Polisi Melakukan Pembiaran

 Saat terjadinya insiden Monas tersebut, tak ada polisi yang berjaga di sana. Hal inilah yang membuat massa FPI begitu bebas dan leluasa mengumbar kebrutalannya.

Absennya polisi ini menjadi catatan serius bagi sebuah proses demokrasi. Dengan itu, polisi tidak hanya melakukan pembiaran (by ommision) terhadap segala upaya dan tindakan anarkis yang bertentangan dengan nilai agama dan demokrasi, tapi juga memperlihatkan pola yang diskriminatif. Coba bandingkan bagaimana garang dan ringan tangganya polisi ketika menghadang dan membubarkan aksi mahasiswa yang menolak BBM di sejumlah tempat. Bahkan, seperti kasus Unas, polisi sampai masuk ke kampus dan menganiaya beberapa mahasiswa Unas di lapangan.

Tapi kenapa ketika yang melakukan aksi anarkis itu FPI atau kelompok massa lainnya yang mengatasnamakan agama tertentu polisi diam saja, melempem, seperti tak punya nyali? Ini bukan yang pertama kalinya. Di beberapa daerah, FPI dan organisasi semacamnya kerap melakukan kekerasan terhadap kelompok agama minoritas. Di saat itu pula polisi tak jarang hanya menjadi penonton saja.

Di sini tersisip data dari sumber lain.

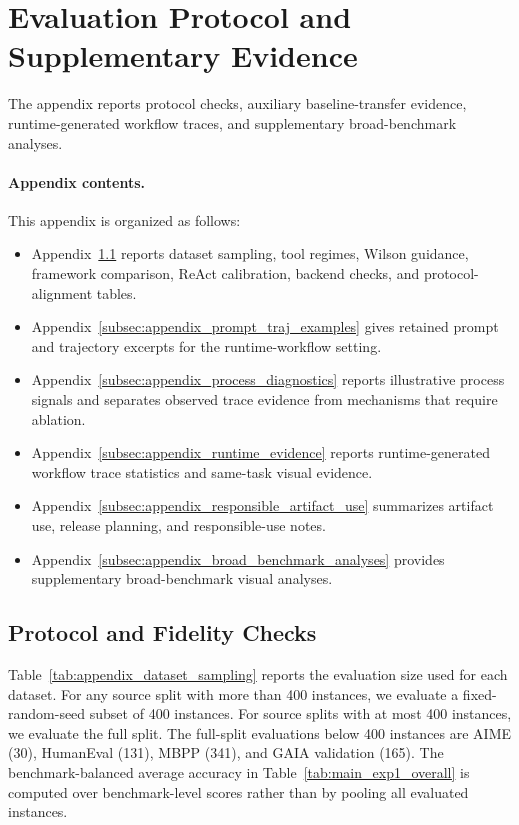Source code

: \section{Evaluation Protocol and Supplementary Evidence}

The appendix reports protocol checks, auxiliary baseline-transfer evidence, runtime-generated workflow traces, and supplementary broad-benchmark analyses.

\paragraph{Appendix contents.}
This appendix is organized as follows:
\begin{itemize}[leftmargin=12pt, nosep]
    \item Appendix~\ref{subsec:appendix_protocol_fidelity} reports dataset sampling, tool regimes, Wilson guidance, framework comparison, ReAct calibration, backend checks, and protocol-alignment tables.
    \item Appendix~\ref{subsec:appendix_prompt_traj_examples} gives retained prompt and trajectory excerpts for the runtime-workflow setting.
    \item Appendix~\ref{subsec:appendix_process_diagnostics} reports illustrative process signals and separates observed trace evidence from mechanisms that require ablation.
    \item Appendix~\ref{subsec:appendix_runtime_evidence} reports runtime-generated workflow trace statistics and same-task visual evidence.
    \item Appendix~\ref{subsec:appendix_responsible_artifact_use} summarizes artifact use, release planning, and responsible-use notes.
    \item Appendix~\ref{subsec:appendix_broad_benchmark_analyses} provides supplementary broad-benchmark visual analyses.
\end{itemize}

\subsection{Protocol and Fidelity Checks}
\label{subsec:appendix_protocol_fidelity}

Table~\ref{tab:appendix_dataset_sampling} reports the evaluation size used for each dataset. For any source split with more than 400 instances, we evaluate a fixed-random-seed subset of 400 instances. For source splits with at most 400 instances, we evaluate the full split. The full-split evaluations below 400 instances are AIME (30), HumanEval (131), MBPP (341), and GAIA validation (165). The benchmark-balanced average accuracy in Table~\ref{tab:main_exp1_overall} is computed over benchmark-level scores rather than by pooling all evaluated instances.

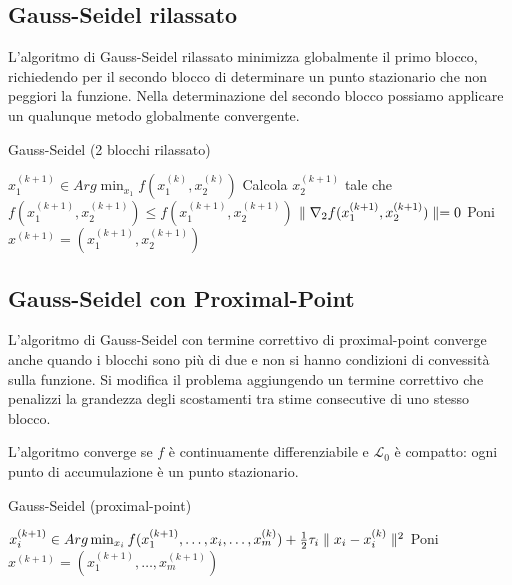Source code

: \subsection{Gauss-Seidel rilassato}
\label{sec:methods.decomposition.gauss-seidel.relaxed}
L'algoritmo di Gauss-Seidel rilassato minimizza globalmente il primo blocco, richiedendo per il secondo blocco di determinare un punto stazionario che non peggiori la funzione. Nella determinazione del secondo blocco possiamo applicare un qualunque metodo globalmente convergente.

\begin{algorithm}
  \label{alg:methods.decomposition.gauss-seidel.relaxed}
  \caption{Gauss-Seidel (2 blocchi rilassato)}

   {
    $x_{1}^{(k+1)}\in Arg \min_{x_{1}} f(x_{1}^{(k)},x_{2}^{(k)})$
    Calcola $x_{2}^{(k+1)}$ tale che
    $f(x_{1}^{(k+1)},x_{2}^{(k+1)}) \leq f(x_{1}^{(k+1)},x_{2}^{(k+1)})$
    $\parallel \nabla_{2}f(x_{1}^{(k+1)},x_{2}^{(k+1)}) \parallel=0$
  }
  Poni $x^{(k+1)}=(x_{1}^{(k+1)},x_{2}^{(k+1)})$
\end{algorithm}


\subsection{Gauss-Seidel con Proximal-Point}
\label{sec:methods.decomposition.gauss-seidel.proximal-point}
L'algoritmo di Gauss-Seidel con termine correttivo di proximal-point converge anche quando i blocchi sono più di due e non si hanno condizioni di convessità sulla funzione. Si modifica il problema aggiungendo un termine correttivo che penalizzi la grandezza degli scostamenti tra stime consecutive di uno stesso blocco.

L'algoritmo converge se $f$ è continuamente differenziabile e $\mathcal{L}_{0}$ è compatto: ogni punto di accumulazione è un punto stazionario.

\begin{algorithm}
  \label{alg:methods.decomposition.gauss-seidel.proximal-point}
  \caption{Gauss-Seidel (proximal-point)}

   {
     {
      $x_{i}^{(k+1)}\in Arg \min_{x_{i}} f(x_{1}^{(k+1)},\ldots,x_{i},\ldots,x_{m}^{(k)}) + \frac{1}{2}\tau_{i}\parallel x_{i}-x_{i}^{(k)} \parallel^2$
    }
    Poni $x^{(k+1)}=(x_{1}^{(k+1)},\ldots,x_{m}^{(k+1)})$
  }
\end{algorithm}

Ketika mendapat sorotan dari berbagai kalangan dalam insiden Monas ini, pihak polisi malah dengan ringan memberikan statemen yang begitu sederhana, menarik ke persoalan teknis-prosedural. Kapolres Jakarta Pusat Kombes Pol Heru Winarko mengaku bahwa AKKBB belum melakukan koordinasi dengan mereka, meskipun hal itu dibantah oleh pihak AKKBB.

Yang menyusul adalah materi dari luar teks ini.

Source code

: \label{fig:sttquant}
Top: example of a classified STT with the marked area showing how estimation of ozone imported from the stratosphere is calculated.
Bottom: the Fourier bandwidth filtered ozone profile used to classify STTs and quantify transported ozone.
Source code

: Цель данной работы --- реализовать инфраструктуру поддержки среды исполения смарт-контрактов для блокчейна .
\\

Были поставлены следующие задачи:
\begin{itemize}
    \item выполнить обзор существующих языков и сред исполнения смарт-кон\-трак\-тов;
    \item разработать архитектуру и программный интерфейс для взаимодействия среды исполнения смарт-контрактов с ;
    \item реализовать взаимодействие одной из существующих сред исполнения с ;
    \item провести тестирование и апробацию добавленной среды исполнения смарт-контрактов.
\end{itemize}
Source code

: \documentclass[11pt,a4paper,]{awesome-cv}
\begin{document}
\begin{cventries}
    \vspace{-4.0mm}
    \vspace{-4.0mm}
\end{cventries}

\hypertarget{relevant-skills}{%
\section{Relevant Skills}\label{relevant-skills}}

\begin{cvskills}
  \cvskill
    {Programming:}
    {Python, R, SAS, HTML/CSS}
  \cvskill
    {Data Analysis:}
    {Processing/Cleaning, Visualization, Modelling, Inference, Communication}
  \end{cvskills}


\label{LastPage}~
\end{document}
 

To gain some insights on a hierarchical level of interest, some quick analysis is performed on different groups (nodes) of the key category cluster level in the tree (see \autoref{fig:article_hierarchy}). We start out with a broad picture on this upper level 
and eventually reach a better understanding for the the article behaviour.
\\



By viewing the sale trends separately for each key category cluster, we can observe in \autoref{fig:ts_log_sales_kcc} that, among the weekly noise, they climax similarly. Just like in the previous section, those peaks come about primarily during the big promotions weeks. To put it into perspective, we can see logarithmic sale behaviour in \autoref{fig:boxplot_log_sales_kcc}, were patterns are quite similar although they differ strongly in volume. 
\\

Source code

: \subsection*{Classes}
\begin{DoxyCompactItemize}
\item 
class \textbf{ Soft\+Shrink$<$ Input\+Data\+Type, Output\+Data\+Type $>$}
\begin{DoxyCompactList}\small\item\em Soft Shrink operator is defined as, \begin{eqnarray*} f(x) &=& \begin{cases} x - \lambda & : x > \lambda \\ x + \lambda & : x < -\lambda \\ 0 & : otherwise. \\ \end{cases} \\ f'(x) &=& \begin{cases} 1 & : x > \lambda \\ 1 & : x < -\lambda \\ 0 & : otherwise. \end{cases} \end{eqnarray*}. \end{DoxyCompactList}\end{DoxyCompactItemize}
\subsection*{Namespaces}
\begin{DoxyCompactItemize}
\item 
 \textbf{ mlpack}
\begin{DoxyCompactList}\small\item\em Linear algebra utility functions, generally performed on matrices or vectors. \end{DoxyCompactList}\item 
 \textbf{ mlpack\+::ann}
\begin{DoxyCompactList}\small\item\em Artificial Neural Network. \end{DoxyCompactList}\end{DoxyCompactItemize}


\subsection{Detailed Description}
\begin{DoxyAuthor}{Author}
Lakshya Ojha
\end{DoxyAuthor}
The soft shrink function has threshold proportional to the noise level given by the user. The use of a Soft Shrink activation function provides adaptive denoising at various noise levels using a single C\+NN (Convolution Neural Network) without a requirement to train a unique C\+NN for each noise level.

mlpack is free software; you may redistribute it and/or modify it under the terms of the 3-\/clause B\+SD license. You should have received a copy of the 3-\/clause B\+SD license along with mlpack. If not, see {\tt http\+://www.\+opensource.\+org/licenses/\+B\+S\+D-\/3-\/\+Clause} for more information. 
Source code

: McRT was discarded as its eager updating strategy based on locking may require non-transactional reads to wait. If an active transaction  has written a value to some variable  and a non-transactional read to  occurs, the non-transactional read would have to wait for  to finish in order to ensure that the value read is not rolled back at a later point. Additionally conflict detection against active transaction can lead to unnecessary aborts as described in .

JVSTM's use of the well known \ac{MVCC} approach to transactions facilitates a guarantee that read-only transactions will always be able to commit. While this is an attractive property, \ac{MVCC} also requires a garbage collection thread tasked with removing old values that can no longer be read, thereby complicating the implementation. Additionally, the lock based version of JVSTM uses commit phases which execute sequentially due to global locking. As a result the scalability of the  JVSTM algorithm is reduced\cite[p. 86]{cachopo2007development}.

Entah siapa yang benar? Tapi marilah kita pakai logika yang paling sederhana saja. Jika kita andaikan polisi yang benar, bahwa AKKBB belum memberi koordinasi aksinya di Monas, maka muncul pertanyaan lainnya, kenapa massa FPI sebegitu besar (sekitar 200 orang) membawa senjata bambu dan batang besi dibiarkan saja berlenggang oleh aparat keamanan? Lalu, bukankah pusat demo hari itu ada di Monas? Jika demikian, mustahil kiranya jika ada wilayah Monas yang luput
dari penjagaan polisi. Selain itu, FPI pun bebas melakukan aksinya selama kurang lebih 20 menit. Suatu durasi waktu yang tentu tidak pendek. Maka, cukup aneh jika diperlukan waktu selama itu bagi aparat keamanan untuk bertindak, mengingat mereka seharusnya tidak jauh dari lokasi kejadian.

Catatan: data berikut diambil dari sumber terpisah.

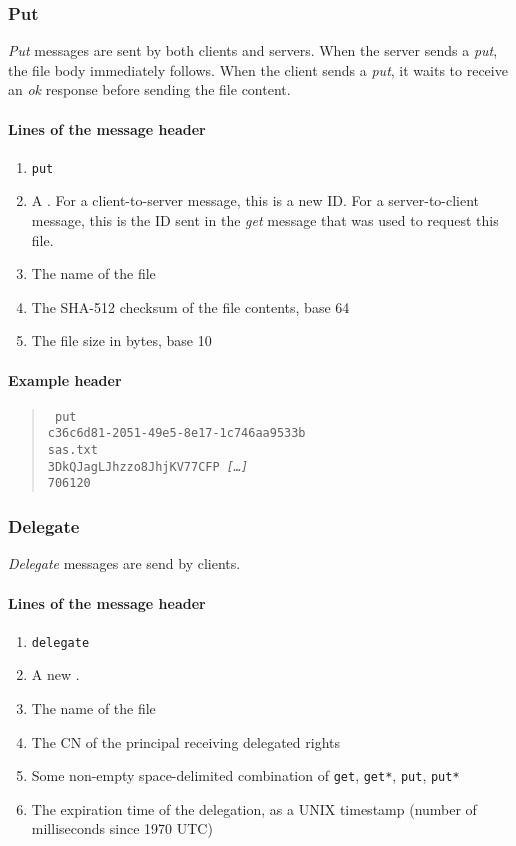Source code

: \documentclass[10pt]{article}
\begin{document}
\subsubsection{Put}

\textit{Put} messages are sent by both clients and servers.
When the server sends a \textit{put}, the file body immediately follows.
When the client sends a \textit{put}, it waits to receive an \textit{ok}
response before sending the file content.

\paragraph{Lines of the message header}
\begin{enumerate}
\item \texttt{put}
\item A . For a client-to-server message, this is a new ID.
      For a server-to-client message, this is the ID sent in the \textit{get}
      message that was used to request this file.
\item The name of the file
\item The SHA-512 checksum of the file contents, base 64
\item The file size in bytes, base 10
\end{enumerate}

\paragraph{Example header}
\begin{quote}
\texttt{%
put \\
c36c6d81-2051-49e5-8e17-1c746aa9533b \\
sas.txt \\
3DkQJagLJhzzo8JhjKV77CFP \textit{[\ldots]} \\
706120
}
\end{quote}

\subsubsection{Delegate}

\textit{Delegate} messages are send by clients.

\paragraph{Lines of the message header}
\begin{enumerate}
\item \texttt{delegate}
\item A new .
\item The name of the file
\item The CN of the principal receiving delegated rights
\item Some non-empty space-delimited combination of \texttt{get}, \texttt{get*}, \texttt{put}, \texttt{put*}
\item The expiration time of the delegation, as a UNIX timestamp (number of milliseconds since 1970 UTC)
\end{enumerate}
\end{document}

Usai massa AKKBB kocar-kacir digebuki tongkat dan diinjak-injak hingga beberapa keluar darahnya, polisi baru datang. Namun, tidak ada satu pun massa yang melakukan anarkis itu ditangkap. Bahkan, massa FPI dengan santainya tetap berada di lokasi untuk memastikan massa AKKBB bubar dan tidak melanjutkan aksinya.

Negara Hukum atau Negara Preman?

Tentu kita malu sebagai sebuah bangsa yang konon berdasarkan hukum, tapi faktanya gemar mempraktikkan cara-cara preman. Hanya karena menganggap yang lain sesat, lalu kemudian mengabsahkan tindak kekerasan. Padahal sudah jelas bahwa para Founding Fathers mendirikan bangsa ini bukan atas nama agama, ras, suku, ataupun golongan. Tapi bangsa Indonesia didirikan dengan kesadaran dan penerimaan multikultural dan pluralitas.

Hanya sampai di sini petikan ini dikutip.